Up to and including the line containing "### Royal Navy", set down each line of the entries below exactly, starting from the first, and leave out the rest.

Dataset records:
<<<<

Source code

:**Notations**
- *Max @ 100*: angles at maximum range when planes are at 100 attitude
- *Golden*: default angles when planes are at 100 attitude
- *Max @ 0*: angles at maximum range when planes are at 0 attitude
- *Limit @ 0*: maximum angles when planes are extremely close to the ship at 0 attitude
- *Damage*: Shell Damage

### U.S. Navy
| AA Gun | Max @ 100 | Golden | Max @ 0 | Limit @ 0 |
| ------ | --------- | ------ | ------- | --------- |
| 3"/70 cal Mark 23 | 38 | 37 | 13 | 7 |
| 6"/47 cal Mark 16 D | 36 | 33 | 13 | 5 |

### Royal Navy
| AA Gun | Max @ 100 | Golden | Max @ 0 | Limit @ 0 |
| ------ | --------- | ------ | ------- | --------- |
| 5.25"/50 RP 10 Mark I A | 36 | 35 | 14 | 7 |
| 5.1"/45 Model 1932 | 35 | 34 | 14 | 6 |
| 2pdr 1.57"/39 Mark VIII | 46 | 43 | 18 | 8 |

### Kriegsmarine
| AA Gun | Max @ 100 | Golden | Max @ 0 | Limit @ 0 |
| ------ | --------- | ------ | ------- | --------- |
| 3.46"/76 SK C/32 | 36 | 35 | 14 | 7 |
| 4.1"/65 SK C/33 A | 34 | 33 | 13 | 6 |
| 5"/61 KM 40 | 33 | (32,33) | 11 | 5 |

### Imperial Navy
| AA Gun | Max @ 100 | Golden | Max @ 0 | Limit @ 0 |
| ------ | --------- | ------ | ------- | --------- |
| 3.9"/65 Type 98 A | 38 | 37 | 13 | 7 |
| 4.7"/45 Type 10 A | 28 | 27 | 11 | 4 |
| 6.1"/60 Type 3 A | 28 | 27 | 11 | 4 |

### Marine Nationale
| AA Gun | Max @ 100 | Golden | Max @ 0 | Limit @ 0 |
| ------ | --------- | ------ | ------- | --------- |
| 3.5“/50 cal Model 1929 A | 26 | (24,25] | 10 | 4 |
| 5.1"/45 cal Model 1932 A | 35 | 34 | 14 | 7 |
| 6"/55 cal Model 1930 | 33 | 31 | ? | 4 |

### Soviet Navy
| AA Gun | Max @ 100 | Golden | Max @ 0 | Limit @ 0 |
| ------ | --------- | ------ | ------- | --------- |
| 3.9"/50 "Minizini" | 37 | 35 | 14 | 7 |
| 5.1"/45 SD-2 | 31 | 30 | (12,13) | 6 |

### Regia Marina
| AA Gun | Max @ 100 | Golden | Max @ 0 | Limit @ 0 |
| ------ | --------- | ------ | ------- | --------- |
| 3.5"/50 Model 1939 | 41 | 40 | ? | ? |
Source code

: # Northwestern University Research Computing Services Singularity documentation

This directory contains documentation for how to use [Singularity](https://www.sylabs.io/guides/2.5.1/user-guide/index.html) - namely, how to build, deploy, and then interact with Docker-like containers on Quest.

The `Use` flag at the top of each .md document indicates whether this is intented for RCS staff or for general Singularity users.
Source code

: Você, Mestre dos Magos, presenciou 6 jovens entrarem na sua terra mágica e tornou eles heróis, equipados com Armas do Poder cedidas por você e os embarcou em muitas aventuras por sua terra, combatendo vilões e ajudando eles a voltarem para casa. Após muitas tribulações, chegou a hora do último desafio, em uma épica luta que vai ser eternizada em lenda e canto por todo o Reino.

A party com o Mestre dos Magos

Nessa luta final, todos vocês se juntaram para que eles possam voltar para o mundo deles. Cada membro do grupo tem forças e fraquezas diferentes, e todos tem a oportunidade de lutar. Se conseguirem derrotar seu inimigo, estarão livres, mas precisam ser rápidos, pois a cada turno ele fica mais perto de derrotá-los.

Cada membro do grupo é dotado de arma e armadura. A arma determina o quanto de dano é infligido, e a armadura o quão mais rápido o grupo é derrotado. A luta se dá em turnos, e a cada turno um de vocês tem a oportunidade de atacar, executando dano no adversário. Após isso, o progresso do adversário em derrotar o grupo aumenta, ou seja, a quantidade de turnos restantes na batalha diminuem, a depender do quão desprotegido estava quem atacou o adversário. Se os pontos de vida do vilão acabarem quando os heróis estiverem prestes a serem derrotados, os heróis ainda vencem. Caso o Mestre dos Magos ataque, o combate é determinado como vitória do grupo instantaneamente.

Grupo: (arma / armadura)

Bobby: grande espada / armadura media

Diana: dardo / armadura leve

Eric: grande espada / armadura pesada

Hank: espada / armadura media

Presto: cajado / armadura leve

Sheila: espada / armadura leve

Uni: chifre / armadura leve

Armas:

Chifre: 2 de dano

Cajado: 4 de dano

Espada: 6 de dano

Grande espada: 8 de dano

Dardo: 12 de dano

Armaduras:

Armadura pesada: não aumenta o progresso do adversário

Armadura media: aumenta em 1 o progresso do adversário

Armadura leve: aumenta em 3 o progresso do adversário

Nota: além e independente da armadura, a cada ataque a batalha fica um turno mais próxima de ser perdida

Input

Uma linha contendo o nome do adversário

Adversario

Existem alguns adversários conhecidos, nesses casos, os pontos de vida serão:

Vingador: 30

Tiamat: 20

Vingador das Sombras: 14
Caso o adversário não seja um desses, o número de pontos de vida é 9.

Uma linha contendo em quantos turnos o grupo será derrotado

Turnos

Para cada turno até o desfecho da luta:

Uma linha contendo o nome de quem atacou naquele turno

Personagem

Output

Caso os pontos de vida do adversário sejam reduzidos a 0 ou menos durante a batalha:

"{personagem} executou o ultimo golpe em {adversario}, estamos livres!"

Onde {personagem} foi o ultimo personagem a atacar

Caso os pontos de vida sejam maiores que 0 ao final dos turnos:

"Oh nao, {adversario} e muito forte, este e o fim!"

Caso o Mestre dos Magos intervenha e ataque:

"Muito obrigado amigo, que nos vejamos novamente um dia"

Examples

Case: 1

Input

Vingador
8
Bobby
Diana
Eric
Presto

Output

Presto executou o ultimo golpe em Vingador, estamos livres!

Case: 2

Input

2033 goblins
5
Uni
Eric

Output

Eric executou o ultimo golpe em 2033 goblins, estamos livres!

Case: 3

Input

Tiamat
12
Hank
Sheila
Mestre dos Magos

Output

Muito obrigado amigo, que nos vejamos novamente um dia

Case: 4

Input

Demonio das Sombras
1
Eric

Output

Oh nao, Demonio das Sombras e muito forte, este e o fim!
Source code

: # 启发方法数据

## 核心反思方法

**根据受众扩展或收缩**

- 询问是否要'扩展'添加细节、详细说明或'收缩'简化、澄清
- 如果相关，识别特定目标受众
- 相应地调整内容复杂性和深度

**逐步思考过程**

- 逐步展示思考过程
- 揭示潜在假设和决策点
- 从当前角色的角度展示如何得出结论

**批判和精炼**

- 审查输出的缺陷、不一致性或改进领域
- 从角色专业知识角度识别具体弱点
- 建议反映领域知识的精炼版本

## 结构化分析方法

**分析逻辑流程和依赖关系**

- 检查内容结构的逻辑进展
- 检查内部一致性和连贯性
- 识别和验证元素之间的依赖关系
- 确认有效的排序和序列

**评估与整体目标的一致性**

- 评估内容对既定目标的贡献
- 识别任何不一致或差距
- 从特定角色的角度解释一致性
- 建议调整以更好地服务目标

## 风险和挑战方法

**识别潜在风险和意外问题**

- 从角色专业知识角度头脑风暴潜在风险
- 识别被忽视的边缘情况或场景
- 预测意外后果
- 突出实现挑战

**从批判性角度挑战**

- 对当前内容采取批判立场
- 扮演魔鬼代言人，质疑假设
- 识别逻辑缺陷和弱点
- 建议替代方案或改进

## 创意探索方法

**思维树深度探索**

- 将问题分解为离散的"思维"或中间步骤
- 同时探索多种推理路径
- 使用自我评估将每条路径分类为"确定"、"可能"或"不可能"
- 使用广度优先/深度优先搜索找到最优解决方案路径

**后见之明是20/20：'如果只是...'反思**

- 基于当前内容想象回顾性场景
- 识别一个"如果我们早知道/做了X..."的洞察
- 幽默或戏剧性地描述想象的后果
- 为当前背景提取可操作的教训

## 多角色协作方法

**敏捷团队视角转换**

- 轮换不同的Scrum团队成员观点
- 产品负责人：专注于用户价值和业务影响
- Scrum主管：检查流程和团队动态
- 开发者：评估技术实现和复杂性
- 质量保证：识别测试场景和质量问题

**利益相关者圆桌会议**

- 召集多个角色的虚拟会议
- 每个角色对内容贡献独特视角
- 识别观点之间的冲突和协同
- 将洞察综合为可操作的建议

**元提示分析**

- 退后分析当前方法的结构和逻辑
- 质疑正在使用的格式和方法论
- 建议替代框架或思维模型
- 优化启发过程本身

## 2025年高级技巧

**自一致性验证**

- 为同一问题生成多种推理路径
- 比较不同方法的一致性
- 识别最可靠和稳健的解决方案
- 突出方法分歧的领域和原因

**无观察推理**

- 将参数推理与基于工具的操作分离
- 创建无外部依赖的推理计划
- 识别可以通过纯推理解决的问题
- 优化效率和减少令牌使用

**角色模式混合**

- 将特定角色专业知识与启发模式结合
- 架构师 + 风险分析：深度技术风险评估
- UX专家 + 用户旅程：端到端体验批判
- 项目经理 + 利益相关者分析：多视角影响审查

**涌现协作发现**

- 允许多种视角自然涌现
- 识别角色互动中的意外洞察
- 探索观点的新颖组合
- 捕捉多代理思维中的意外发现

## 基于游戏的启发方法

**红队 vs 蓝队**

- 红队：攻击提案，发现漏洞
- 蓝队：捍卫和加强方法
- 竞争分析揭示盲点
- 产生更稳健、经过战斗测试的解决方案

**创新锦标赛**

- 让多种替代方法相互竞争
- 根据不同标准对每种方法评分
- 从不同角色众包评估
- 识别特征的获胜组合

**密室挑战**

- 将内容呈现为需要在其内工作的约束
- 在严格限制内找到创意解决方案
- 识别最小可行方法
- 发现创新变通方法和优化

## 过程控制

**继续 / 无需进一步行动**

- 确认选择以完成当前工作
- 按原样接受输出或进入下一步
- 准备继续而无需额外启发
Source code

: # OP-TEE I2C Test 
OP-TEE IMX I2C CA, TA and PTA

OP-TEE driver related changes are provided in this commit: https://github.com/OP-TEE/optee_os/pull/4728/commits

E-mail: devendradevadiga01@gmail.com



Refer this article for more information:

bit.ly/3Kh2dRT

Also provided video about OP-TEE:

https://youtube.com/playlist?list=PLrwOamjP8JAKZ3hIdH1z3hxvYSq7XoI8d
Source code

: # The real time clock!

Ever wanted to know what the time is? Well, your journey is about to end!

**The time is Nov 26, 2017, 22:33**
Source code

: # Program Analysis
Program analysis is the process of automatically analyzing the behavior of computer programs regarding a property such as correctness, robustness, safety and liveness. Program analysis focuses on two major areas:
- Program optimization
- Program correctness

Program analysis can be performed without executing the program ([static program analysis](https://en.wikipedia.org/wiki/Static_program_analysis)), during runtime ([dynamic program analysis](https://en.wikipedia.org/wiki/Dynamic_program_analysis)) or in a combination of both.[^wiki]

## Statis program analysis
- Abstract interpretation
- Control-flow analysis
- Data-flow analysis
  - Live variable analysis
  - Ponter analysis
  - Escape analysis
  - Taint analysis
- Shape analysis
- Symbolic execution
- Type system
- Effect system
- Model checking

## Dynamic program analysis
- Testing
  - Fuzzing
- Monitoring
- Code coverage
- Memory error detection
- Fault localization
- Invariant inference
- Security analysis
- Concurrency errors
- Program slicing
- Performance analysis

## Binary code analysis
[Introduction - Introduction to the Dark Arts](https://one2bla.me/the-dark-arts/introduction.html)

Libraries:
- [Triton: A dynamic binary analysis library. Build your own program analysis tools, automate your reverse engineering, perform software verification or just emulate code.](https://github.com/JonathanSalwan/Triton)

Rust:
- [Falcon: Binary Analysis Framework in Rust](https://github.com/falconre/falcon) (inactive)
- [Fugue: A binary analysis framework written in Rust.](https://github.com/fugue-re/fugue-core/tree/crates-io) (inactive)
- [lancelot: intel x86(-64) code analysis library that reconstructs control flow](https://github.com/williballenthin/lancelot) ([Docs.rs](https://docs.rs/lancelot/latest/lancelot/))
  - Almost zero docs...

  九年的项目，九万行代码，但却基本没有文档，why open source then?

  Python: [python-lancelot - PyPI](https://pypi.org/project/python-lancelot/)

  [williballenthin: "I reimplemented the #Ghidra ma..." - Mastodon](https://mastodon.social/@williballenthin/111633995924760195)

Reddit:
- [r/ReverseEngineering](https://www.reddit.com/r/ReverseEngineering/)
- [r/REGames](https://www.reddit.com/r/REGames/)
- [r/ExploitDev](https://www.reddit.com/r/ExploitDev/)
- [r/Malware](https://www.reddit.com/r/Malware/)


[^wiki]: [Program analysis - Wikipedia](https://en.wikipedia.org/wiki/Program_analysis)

>>>>

Solution for this task:
Source code

:**Notations**
- *Max @ 100*: angles at maximum range when planes are at 100 attitude
- *Golden*: default angles when planes are at 100 attitude
- *Max @ 0*: angles at maximum range when planes are at 0 attitude
- *Limit @ 0*: maximum angles when planes are extremely close to the ship at 0 attitude
- *Damage*: Shell Damage

### U.S. Navy
| AA Gun | Max @ 100 | Golden | Max @ 0 | Limit @ 0 |
| ------ | --------- | ------ | ------- | --------- |
| 3"/70 cal Mark 23 | 38 | 37 | 13 | 7 |
| 6"/47 cal Mark 16 D | 36 | 33 | 13 | 5 |

### Royal Navy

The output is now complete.